For someone MY SIZE (about like Jeff Young), you'd have to use 2"x2"s for the legs though. I might try to make a prototype before next season and see how it works.


----------



## Steven Farr (Jan 11, 2005)

That looks ideal Timber.  I do believe I will make one before next season.


----------



## beginnersluck (Jan 11, 2005)

I'm sure if you made a few, you could sell them on here.  I'd like to have one!


----------



## Handgunner (Jan 11, 2005)

Sluggunner, I with you and Jeff.  No WAY could I sit on that silently. *LOL*


----------



## QuakerBoy (Jan 11, 2005)

delt...I could make ya one outta 6x6 stock


----------



## Handgunner (Jan 11, 2005)

Keep it up, Rich.  You're coming to "my town" in about a month or so.. I'll show you the proper way to use 6x6 stock...


----------



## Mechanicaldawg (Jan 11, 2005)

The setting would be silent!

However, the crash that would follow shortly thereafter would be right noisy!

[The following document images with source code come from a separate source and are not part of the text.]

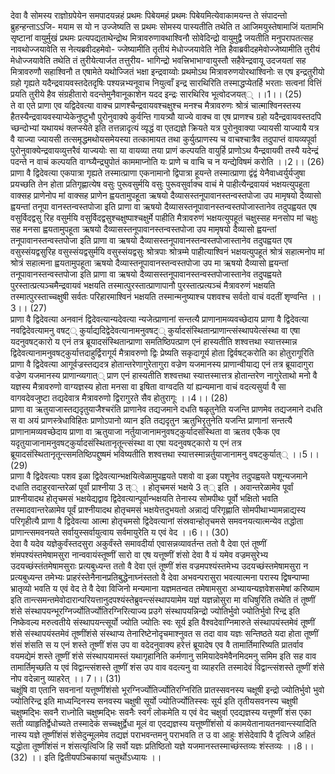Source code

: 

  
देवा वै सोमस्य राज्ञोग्रपेयेन समपादयन्नहं प्रथमः पिबेयमहं प्रथमः पिबेयमित्येवाकामयन्त ते संपादन्तो ब्रुहन्हन्ताऽऽजि- मयाम स यो न उज्जेष्यति स प्रथमः सोमस्य पास्यतीति तथेति त आजिमयुस्तेषामाजिं यतामभि सृष्टानां वायुर्मुखं प्रथमः प्रत्यपद्यताथेन्द्रोथ मित्रावरुणावथाश्विनौ सोवेदिन्द्रो वायुमुद्वै जयतीति मनुपरापतत्सह नावथोज्जयावेति स नेत्यब्रवीदहमेवो- ज्जेष्यामीति तृतीयं मेधोज्जयावेति नेति हैवाब्रवीदहमेवोज्जेष्यामीति तुरीयं मेधोज्जयावेति तथेति तं तुरीयेत्यार्जत तत्तुरीय- भागिन्द्रो भवत्त्रिभाभाग्वायुस्तौ सहैवेन्द्रवायू उदजयतां सह मित्रावरुणौ सहाश्विनौ त एषामेते यथोज्जितं भक्षा इन्द्रवाय्वोः प्रथमोऽथ मित्रावरुणयोरथाश्विनोः स एष इन्द्रतुरीयो ग्रहो गृह्यते यदैन्द्रवायवस्तदेतदृषिः पश्यन्नभ्यनूवाच नियुत्वाँ इन्द्र सारथिरिति तस्माद्धप्येतर्हि भरताः सत्वनां वित्तिं प्रयति तुरीये हैव संग्रहीतारो वदन्तेमुनैवानूकाशेन यदद इन्द्रः सारथिरिव भूत्वोदजयत्् ।।1।। (25)  
ते वा एते प्राणा एव यद्विदेवत्या वाक्च प्राणश्चैन्द्रवायवश्चक्षुश्च मनश्च मैत्रावरुणः श्रोत्रं चात्माश्विनस्तस्य हैतस्यैन्द्रवायवस्याप्येकेनुष्टुभौ पुरोनुवाक्ये कुर्वन्ति गायत्र्यौ याज्ये वाक्च वा एष प्राणश्च ग्रहो यदैन्द्रवायवस्तदपि च्छन्दोभ्यां यथायथं क्लप्स्येते इति तत्तन्नादृत्यं व्यृद्धं वा एतद्यज्ञे क्रियते यत्र पुरोनुवाक्या ज्यायसी याज्यायै यत्र वै याज्या ज्यायसी तत्समृद्धमथोयसमेयस्या तत्कामायत तथा कुर्युत्प्राणस्य च वाचश्चात्रैव तदुपाप्तं वायव्यपूर्वा पुरोनुवाक्येन्द्रवायव्युत्तरैवं याज्ययोः सा या वायव्या तया प्राणं कल्पयति वायुर्हि प्राणोऽथ यैन्द्रवायवी तस्यै यदेन्द्रं पदन्ते न वाचं कल्पयति वाग्घ्यैन्द्र्युपोतं काममाप्नोति यः प्राणे च वाचि च न यन्द्येविषमं करोति ।।2।। (26)  
प्राणा वै द्विदेवत्या एकपात्रा गृह्यते तस्मात्प्राणा एकनामानो द्विपात्रा हूयन्ते तस्मात्प्राणा द्वंद्वं येनैवाध्वर्युर्यजुषा प्रयच्छति तेन होता प्रतिगृह्णात्येष वसुः पुरूवसुर्मयि वसुः पुरूवसुर्वाक्च वाचं मे पाहीत्यैन्द्रवायवं भक्षयत्युपहूता वाक्सह प्राणेनोप मां वाक्सह प्राणेन ह्वयतामुपहूता ऋषयो दैव्यासस्तनूपावानस्तन्वस्तपोजा उप मामृषयो दैव्यासो ह्वयन्तां तनूपा वानस्तन्वस्तपोजा इति प्राणा वा ऋषयो दैव्यासस्तनूपावानस्तन्वस्तपोजास्तानेव तदुपह्वयत एष वसुर्विदद्वसु रिह वसुर्मयि वसुर्विदद्वसुश्चक्षुष्पाश्चक्षुर्मे पाहीति मैत्रावरुणं भक्षयत्युपहूतं चक्षुस्सह मनसोप मां चक्षुः सह मनसा ह्वयतामुपहूता ऋषयो दैव्यासस्तनूपावानस्तन्वस्तपोजा उप मामृषयो दैव्यासो ह्वयन्तां तनूपावानस्तन्वस्तपोजा इति प्राणा वा ऋषयो दैव्यासस्तनूपावानस्तन्वस्तपोजास्तानेव तदुपह्वयत एष वसुस्संयद्वसुरिह वसुस्संयद्वसुर्मयि वसुस्संयद्वसुः श्रोत्रपाः श्रोत्रम्मे पाहीत्याश्विनं भक्षयत्युपहूतं श्रोत्रं सहात्मनोप मां श्रोत्रं सहात्मना ह्वयतामुपहूता ऋषयो दैव्यास्तनूपावानस्तन्वस्तपोजा उप मा ऋषयो दैव्यासो ह्वयन्तां तनूपावानस्तन्वस्तपोजा इति प्राणा वा ऋषयो दैव्यासस्तनूपावानस्तन्वस्तपोजास्तानेव तदुपह्वयते पुरस्तात्प्रत्यञ्चमैन्द्रवायवं भक्षयति तस्मात्पुरस्तात्प्राणापानौ पुरस्तात्प्रत्यञ्चं मैत्रावरुणं भक्षयति तस्मात्पुरस्ताच्चक्षुषी सर्वतः परिहारमाश्विनं भक्षयति तस्मान्मनुष्याश्च पशवश्च सर्वतो वाचं वदतीं शृण्वन्ति ।।3।। (27)  
प्राणा वै द्विदेवत्या अनवानं द्विदेवत्यान्यदेवत्या न्यजेत्प्राणानां सन्तत्यै प्राणानामव्यवच्छेदाय प्राणा वै द्विदेवत्या नवद्विदेवत्यामनु वषट्् कुर्याद्यदिद्वेदेवत्यानामनुवषट्् कुर्यादसंस्थितान्प्राणान्त्संस्थापयेत्संस्था वा एषा यदनुवषट्कारो य एनं तत्र ब्रूयादसंस्थितान्प्राणा समतिष्ठिपत्प्राण एनं हास्यतीति शश्वत्तथा स्यात्तस्मान्न द्विदेवत्यानामनुवषट्कुर्यात्तदाहुर्द्विरागूर्य मैत्रावरुणो द्विः प्रेष्यति सकृदागूर्य होता द्विर्वषट्करोति का होतुरागूरिति प्राणा वै द्विदेवत्या आगूर्वज्रस्तद्यदत्र होतान्तरेणागुरेतागुरा वज्रेण यजमानस्य प्राणान्वीयाद्य एनं तत्र ब्रूयादागुरा वज्रेण यजमानस्य प्राणान्व्यगात्् प्राण एनं हास्यतीति शश्वत्तथा स्यात्तस्मात्तत्र होतान्तरेण नागुरेताथो मनो वै यज्ञस्य मैत्रावरुणो वाग्यज्ञस्य होता मनसा वा इषिता वाग्वदति यां ह्यन्यमाना वाचं वदत्यसुर्या वै सा वागवदेवजुष्टा तद्यदेवात्र मैत्रावरुणो द्विरागुरते सैव होतुरागूः ।।4।। (28)  
प्राणा वा ऋतुयाजास्तद्यदृतुयाजैश्चरंति प्राणानेव तद्यजमाने दधति षळृतुनेति यजन्ति प्राणमेव तद्यजमाने दधति स वा अयं प्राणस्त्रेधाविहितः प्राणोऽपानो व्यान इति तद्यदृतुन ऋतुभिरृतुनेति यजन्ति प्राणानां सन्तत्यै प्राणानामव्यवच्छेदाय प्राणा वा ऋतुयाजा नर्तुयाजानामनुवषट्कुर्यादसंस्थिता वा ऋतव एकैक एव यदृतुयाजानामनुवषट्कुर्यादसंस्थितानृतून्त्संस्था वा एषा यदनुवषट्कारो य एनं तत्र ब्रूयादसंस्थितानृतून्त्समतिष्ठिपद्दुष्षमं भविष्यतीति शश्वत्तथा स्यात्तस्मान्नर्तुयाजानामनु वषट्कुर्यात्् ।।5।। (29)  
प्राणा वै द्विदेवत्याः पशव इळा द्विदेवत्यान्भक्षयित्वेळामुपह्वयते पशवो वा इळा पशूनेव तदुपह्वयते पशून्यजमाने दधाति तदाहुरवान्तरेळां पूर्वां प्राश्नीया 3 त्् । होतृचमसं भक्षये 3 त्् इति । अवान्तरेळामेव पूर्वां प्राश्नीयादथ होतृचमसं भक्षयेद्यद्वाव द्विदेवत्यान्पूर्वान्भक्षयति तेनास्य सोमपीथः पूर्वो भक्षितो भवति तस्मादवान्तरेळामेव पूर्वं प्राश्नीयादथ होतृचमसं भक्षयेत्तदुभयतो अन्नाद्यं परिगृह्णाति सोमपीथाभ्यामन्नाद्यस्य परिगृहीत्यै प्राणा वै द्विदेवत्या आत्मा होतृचमसो द्विदेवत्यानां संस्रवान्होतृचमसे समवनयत्यात्मन्येव तद्धोता प्राणान्त्समवनयते सर्वायुस्सर्वायुत्वाय सर्वमायुरेति य एवं वेद ।।6।। (30)  
देवा वै यदेव यज्ञेकुर्वंस्तदसुरा अकुर्वंस्ते समावदीर्या एवासन्नव्यावर्तन्त ततो वै देवा एतं तूष्णीं शंमपश्यंस्तमेषामसुरा नान्ववायंस्तूष्णीं सारो वा एष यत्तूष्णीं शंसो देवा वै यं यमेव वज्रमसुरेभ्य उदयच्छंस्तंतमेषामसुराः प्रत्यबुध्यन्त ततो वै देवा एतं तूष्णीं शंस वज्रमपश्यंस्तमेभ्य उदयच्छंस्तमेषामसुरा न प्रत्यबुध्यन्त तमेभ्यः प्राहरंस्तेनैनानप्रतिबुद्धेनाघ्नंस्ततो वै देवा अभवन्परासुरा भवत्यात्मना परास्य द्विषन्पाप्मा भ्रातृव्यो भवति य एवं वेद ते वै देवा विजिनो मन्यमाना यज्ञमतन्वत तमेषामसुरा अभ्यायन्यज्ञवेशसमेषां करिष्याम इति तान्त्समन्तमेवोदारान्परियत्तानुदपश्यंस्तेब्रुवन्त्संस्थापयामेम यज्ञं यज्ञन्नोसुरा मा वधिषुरिति तथेति तं तूष्णीं शंसे संस्थापयन्भूरग्निर्ज्योतिर्ज्योतिरग्निरित्याज्य प्रउगे संस्थापयन्निन्द्रो ज्योतिर्भुवो ज्योतिर्भुवो रिन्द्र इति निष्केवल्य मरुत्वतीये संस्थापयन्त्सूर्यो ज्योति ज्योतिः स्वः सूर्य इति वैश्वदेवाग्निमारुते संस्थापयंस्तमेवं तूष्णीं शंसे संस्थापयंस्तमेवं तूष्णींशंसे संस्थाप्य तेनारिष्टेनोदृचमाश्नुवत स तदा वाव यज्ञः सन्तिष्ठते यदा होता तूष्णीं शंसं शंसति स य एनं शस्ते तूष्णीं शंस उप वा वदेदनुवाक्य हरेत्तं ब्रूयादेष एव वै तामार्तिमारिष्यति प्रातर्वाव वयमद्येमं शस्ते तूष्णीं शंसे संस्थापयामस्तं यथागृहानिति कर्मणानु समियादेवमेवैनमिदमनु समिम इति सह वाव तामार्तिमृच्छति य एवं विद्वान्त्संशस्ते तूष्णीं शंस उप वाव वदत्यनु वा व्याहरति तस्मादेवं विद्वान्त्संशस्ते तूष्णीं शंसे नोप वदेन्नानु व्याहरेत् ।। 7।। (31)  
चक्षूंषि वा एतानि सवनानां यत्तूष्णींशंसो भूरग्निर्ज्योतिर्ज्योतिरग्निरिति प्रातस्सवनस्य चक्षूषी इन्द्रो ज्योतिर्भुवो भुवो ज्योतिरिन्द्र इति माध्यन्दिनस्य सनवस्य चक्षुषी सूर्यो ज्योतिर्ज्योतिस्स्वः सूर्य इति तृतीयसवनस्य चक्षुषी चक्षुष्मद्भिः सवनै राध्नोति चक्षुष्मद्भिः सवनैः स्वर्गं लोकमेति य एवं वेद चक्षुर्वा एदद्यज्ञस्य यत्तूष्णीं शंस एका सती व्याहृतिर्द्वेधोच्यते तस्मादेकं सच्चक्षुर्द्वेधा मूलं वा एदद्यज्ञस्य यत्तूष्णींशंसो यं कामयेतानायतनवान्त्स्यादिति नास्य यज्ञे तूष्णींशंसं शंसेदुन्मूलमेव तद्यज्ञं पराभवन्तमनु पराभवति त उ वा आहुः शंसेदेवापि वै दृत्विजे अहितं यद्धोता तूष्णींशंसं न शंसत्यृत्विजि हि सर्वो यज्ञः प्रतिष्ठितो यज्ञे यजमानस्तस्माच्छंस्तव्यः शंस्तव्यः ।।8।। (32) ।। इति द्वितीयपञ्चिकायां चतुर्थोऽध्यायः ।।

Good design though for smaller folks.

I do plan on working on some sort of folding stool before next bow season. The guy in the OTG article in GON has a good idea. This is another good idea. Maybe between all the ideas we come up with we can get one put together us fatboys?!?! :


----------



## QuakerBoy (Jan 11, 2005)

hey....who did that?

JT?  Jeff??  Woody??

that's not funny


----------



## Timberman (Jan 11, 2005)

*Smaller folks?*

I'm 220 and didn't hurt it. Yall must be big.


----------



## QuakerBoy (Jan 11, 2005)

what choo tryin ta say


----------



## Woody (Jan 11, 2005)

It's manufactured in --- Petite ---- Manly --- and "Bubba Jean" sizes. : 

neat idea.


----------



## Timberman (Jan 11, 2005)

> what choo tryin ta say



I'm saying if it won't hold you, you are big. As in huge. The guy that gave it to me is around 260 and he hasn't broke his. I'd guess it'd hold 275 easy.  :  

Just how much weight are we talking bout?


----------



## QuakerBoy (Jan 11, 2005)

Tiny...I mean Timber    if it'll hold 275... I'm safe   for now


----------



## Jim Thompson (Jan 11, 2005)

Not I...

Jim


----------



## mikel (Jan 11, 2005)

350 plus??or is that the bubba jeans size?


----------



## Handgunner (Jan 13, 2005)

Let's just say I got the lower end of the trough...


----------



## TreeJacker (Jan 29, 2005)

I "found" a couple of small folding chairs that we bought at the Masters Tournament.  I painted them with a dull paint.  They do not squeak and are highly portable.  
Sitting for 3-4 hours in one is not too difficult.....as long as I'm in the woods while doing so....not watching golf (sleep time).


----------